Meshing historical narratives with his own, Kaphar’s work condenses the activity of decades into single objects. His paintings/sculptures are constructions built from artifacts of art history. Kaphar creates these paintings that he then manipulates using modern and contemporary modes of analysis, deconstruction, and reconstruction, to question the original contexts of the figures and re-present history. By white washing, collaging, crumpling, ripping, cutting, and sewing, Kaphar reconstructs objects from the canon of art history. In some works, paintings are stacked, one on the top of the other. In others, intentionally hidden truths are uncovered by cutting out figures in the canvas and revealing the bare frame beneath.

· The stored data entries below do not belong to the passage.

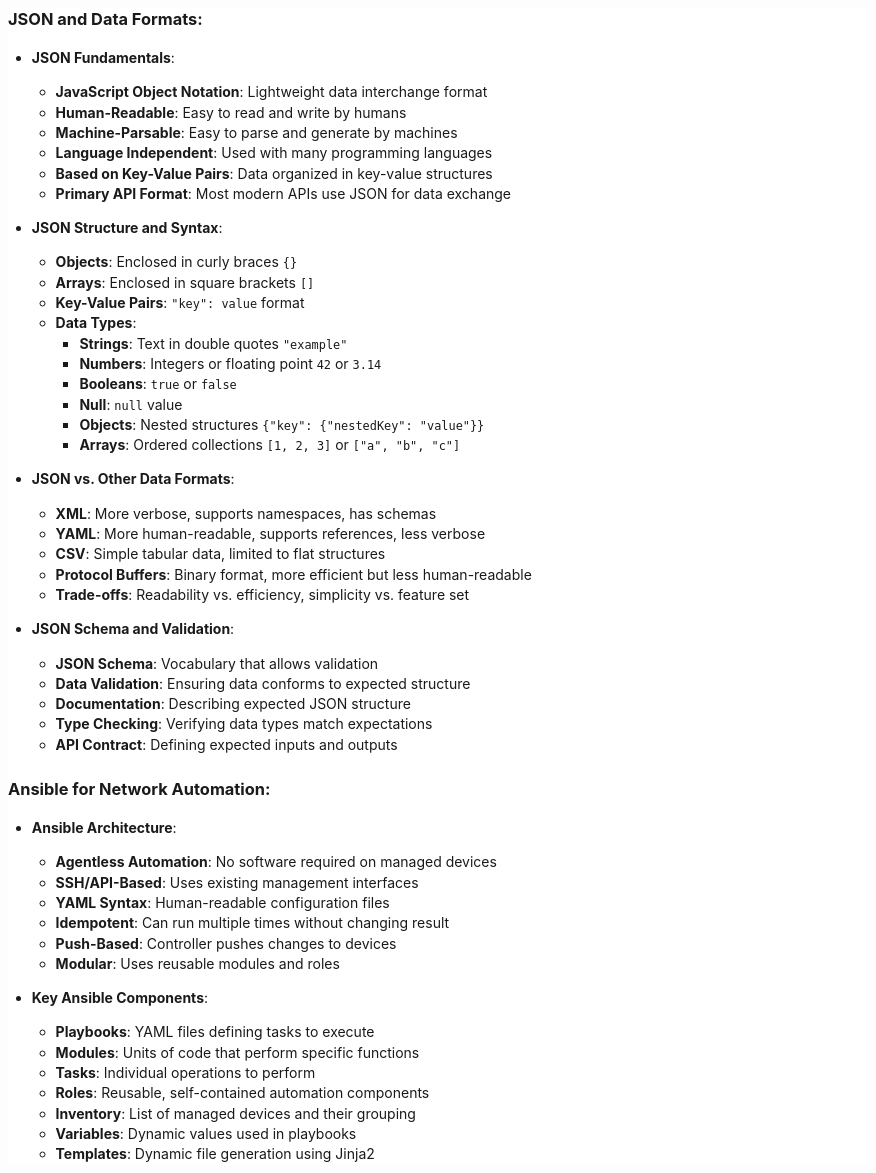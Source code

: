 ### **JSON and Data Formats**:
  - **JSON Fundamentals**:
    - **JavaScript Object Notation**: Lightweight data interchange format
    - **Human-Readable**: Easy to read and write by humans
    - **Machine-Parsable**: Easy to parse and generate by machines
    - **Language Independent**: Used with many programming languages
    - **Based on Key-Value Pairs**: Data organized in key-value structures
    - **Primary API Format**: Most modern APIs use JSON for data exchange
  
  - **JSON Structure and Syntax**:
    - **Objects**: Enclosed in curly braces `{}`
    - **Arrays**: Enclosed in square brackets `[]`
    - **Key-Value Pairs**: `"key": value` format
    - **Data Types**:
      - **Strings**: Text in double quotes `"example"`
      - **Numbers**: Integers or floating point `42` or `3.14`
      - **Booleans**: `true` or `false`
      - **Null**: `null` value
      - **Objects**: Nested structures `{"key": {"nestedKey": "value"}}`
      - **Arrays**: Ordered collections `[1, 2, 3]` or `["a", "b", "c"]`
  
  - **JSON vs. Other Data Formats**:
    - **XML**: More verbose, supports namespaces, has schemas
    - **YAML**: More human-readable, supports references, less verbose
    - **CSV**: Simple tabular data, limited to flat structures
    - **Protocol Buffers**: Binary format, more efficient but less human-readable
    - **Trade-offs**: Readability vs. efficiency, simplicity vs. feature set
  
  - **JSON Schema and Validation**:
    - **JSON Schema**: Vocabulary that allows validation
    - **Data Validation**: Ensuring data conforms to expected structure
    - **Documentation**: Describing expected JSON structure
    - **Type Checking**: Verifying data types match expectations
    - **API Contract**: Defining expected inputs and outputs

### **Ansible for Network Automation**:
  - **Ansible Architecture**:
    - **Agentless Automation**: No software required on managed devices
    - **SSH/API-Based**: Uses existing management interfaces
    - **YAML Syntax**: Human-readable configuration files
    - **Idempotent**: Can run multiple times without changing result
    - **Push-Based**: Controller pushes changes to devices
    - **Modular**: Uses reusable modules and roles
  
  - **Key Ansible Components**:
    - **Playbooks**: YAML files defining tasks to execute
    - **Modules**: Units of code that perform specific functions
    - **Tasks**: Individual operations to perform
    - **Roles**: Reusable, self-contained automation components
    - **Inventory**: List of managed devices and their grouping
    - **Variables**: Dynamic values used in playbooks
    - **Templates**: Dynamic file generation using Jinja2
  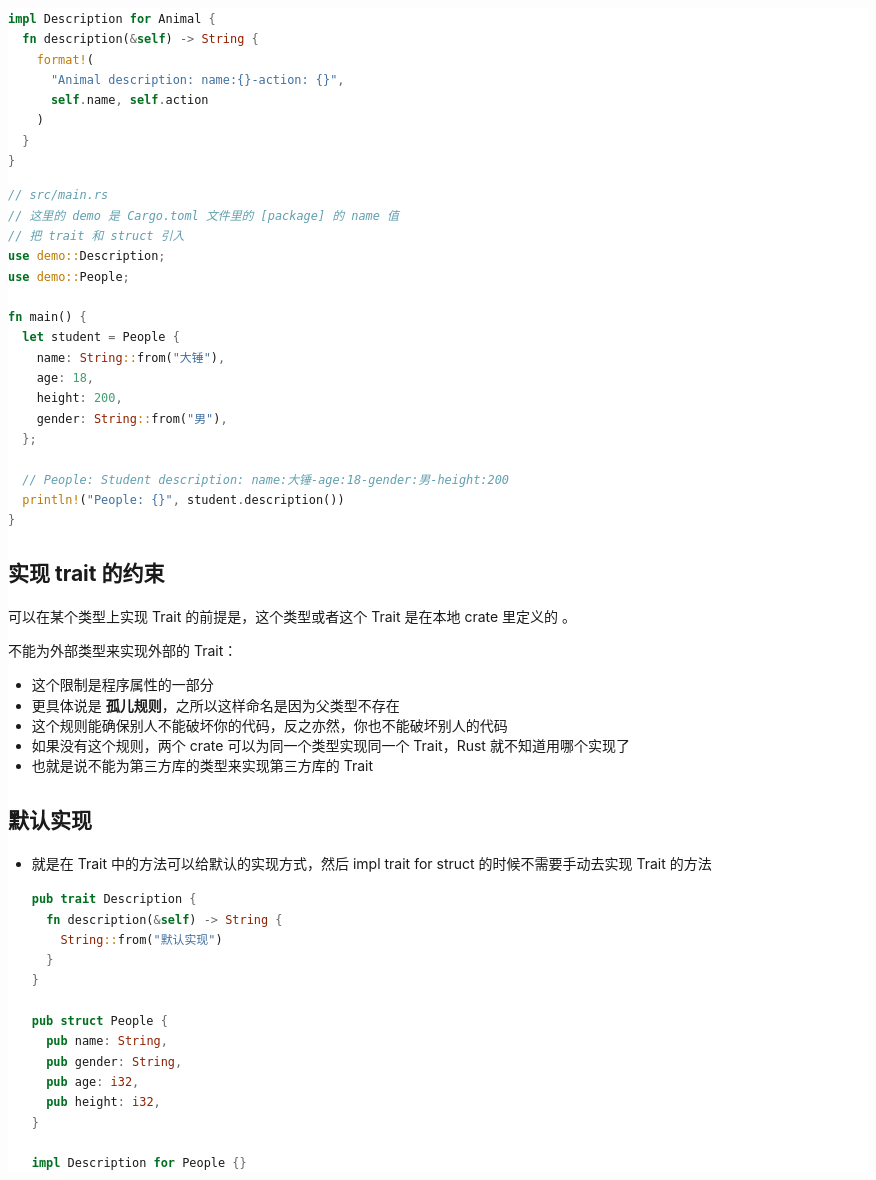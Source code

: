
 ```rust
impl Description for Animal {
  fn description(&self) -> String {
    format!(
      "Animal description: name:{}-action: {}",
      self.name, self.action
    )
  }
}
```

```rust
// src/main.rs
// 这里的 demo 是 Cargo.toml 文件里的 [package] 的 name 值
// 把 trait 和 struct 引入
use demo::Description;
use demo::People;

fn main() {
  let student = People {
    name: String::from("大锤"),
    age: 18,
    height: 200,
    gender: String::from("男"),
  };

  // People: Student description: name:大锤-age:18-gender:男-height:200
  println!("People: {}", student.description())
}

```

## 实现 trait 的约束

可以在某个类型上实现 Trait 的前提是，这个类型或者这个 Trait 是在本地 crate 里定义的 。

不能为外部类型来实现外部的 Trait：

- 这个限制是程序属性的一部分
- 更具体说是 **孤儿规则**，之所以这样命名是因为父类型不存在
- 这个规则能确保别人不能破坏你的代码，反之亦然，你也不能破坏别人的代码
- 如果没有这个规则，两个 crate 可以为同一个类型实现同一个 Trait，Rust 就不知道用哪个实现了
- 也就是说不能为第三方库的类型来实现第三方库的 Trait

## 默认实现

- 就是在 Trait 中的方法可以给默认的实现方式，然后 impl trait for struct 的时候不需要手动去实现 Trait 的方法

  ```rust
  pub trait Description {
    fn description(&self) -> String {
      String::from("默认实现")
    }
  }

  pub struct People {
    pub name: String,
    pub gender: String,
    pub age: i32,
    pub height: i32,
  }

  impl Description for People {}
  ```
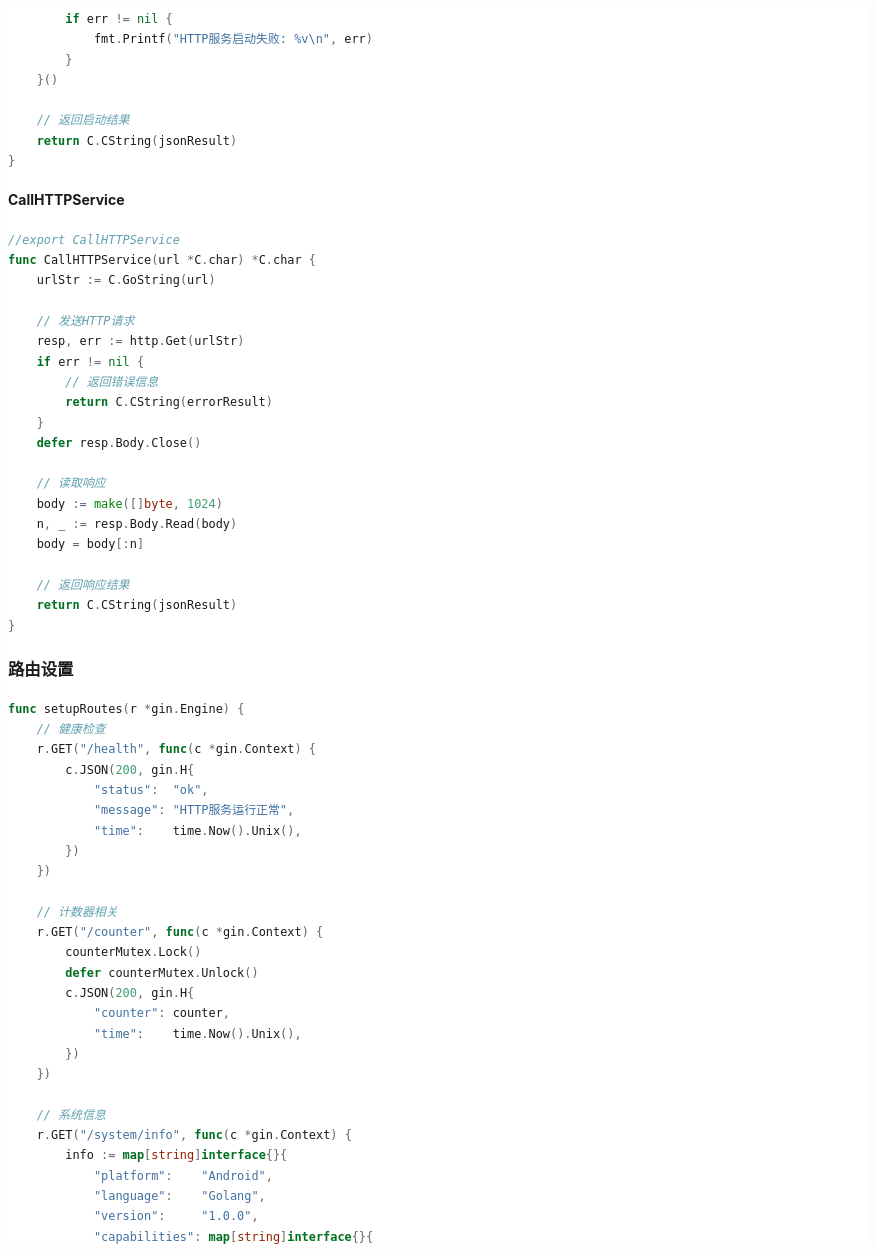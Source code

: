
 ```go
        if err != nil {
            fmt.Printf("HTTP服务启动失败: %v\n", err)
        }
    }()
    
    // 返回启动结果
    return C.CString(jsonResult)
}
```

#### CallHTTPService
```go
//export CallHTTPService
func CallHTTPService(url *C.char) *C.char {
    urlStr := C.GoString(url)
    
    // 发送HTTP请求
    resp, err := http.Get(urlStr)
    if err != nil {
        // 返回错误信息
        return C.CString(errorResult)
    }
    defer resp.Body.Close()
    
    // 读取响应
    body := make([]byte, 1024)
    n, _ := resp.Body.Read(body)
    body = body[:n]
    
    // 返回响应结果
    return C.CString(jsonResult)
}
```

### 路由设置
```go
func setupRoutes(r *gin.Engine) {
    // 健康检查
    r.GET("/health", func(c *gin.Context) {
        c.JSON(200, gin.H{
            "status":  "ok",
            "message": "HTTP服务运行正常",
            "time":    time.Now().Unix(),
        })
    })
    
    // 计数器相关
    r.GET("/counter", func(c *gin.Context) {
        counterMutex.Lock()
        defer counterMutex.Unlock()
        c.JSON(200, gin.H{
            "counter": counter,
            "time":    time.Now().Unix(),
        })
    })
    
    // 系统信息
    r.GET("/system/info", func(c *gin.Context) {
        info := map[string]interface{}{
            "platform":    "Android",
            "language":    "Golang",
            "version":     "1.0.0",
            "capabilities": map[string]interface{}{
```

Art is treated as artifact, something made by man with historical significance. Crumpled, framed paintings appear to have been found in forgotten ruins. A crate-enclosed portrait is visible only through slotted spaces. The paintings speak to concealed family secrets, while the crate symbolizes the maintenance of these histories as well as the conservation of artifacts. The distortion of truth over time is inevitable, and one can only piece together information to unearth it.
Titus is the founder of NXTHVN, 501c3 organization that empowers emerging artists and curators of color through education and access.
Kaphar received an MFA from the Yale School of Art and is a distinguished recipient of numerous prizes and awards including a 2018 MacArthur Fellowship, a 2018 Art for Justice Fund grant, a 2016 Robert R. Rauschenberg Artist as Activist grant, and a 2015 Creative Capital grant.
His work, Analogous colors, was featured on the cover of the June 15, 2020 issue of TIME.
"I find Kaphar’s painted and material interventions deeply powerful as they collapse and complicate traditional reads of Western art history and culture."
"Titus Kaphar uses oil paint to masterfully render copies of 18th and 19th century portraits, which he then cleverly manipulates as a form of fascinating art historical and cultural commentary. Through these blended layers of history and visual culture the works initiate a quite heavy historical dialogue steeped in issues of race and society—though with touches of the absurd at times. The canvases, transformed by Kaphar into sculptures, engage viewers on so many levels, and the end result is very powerful."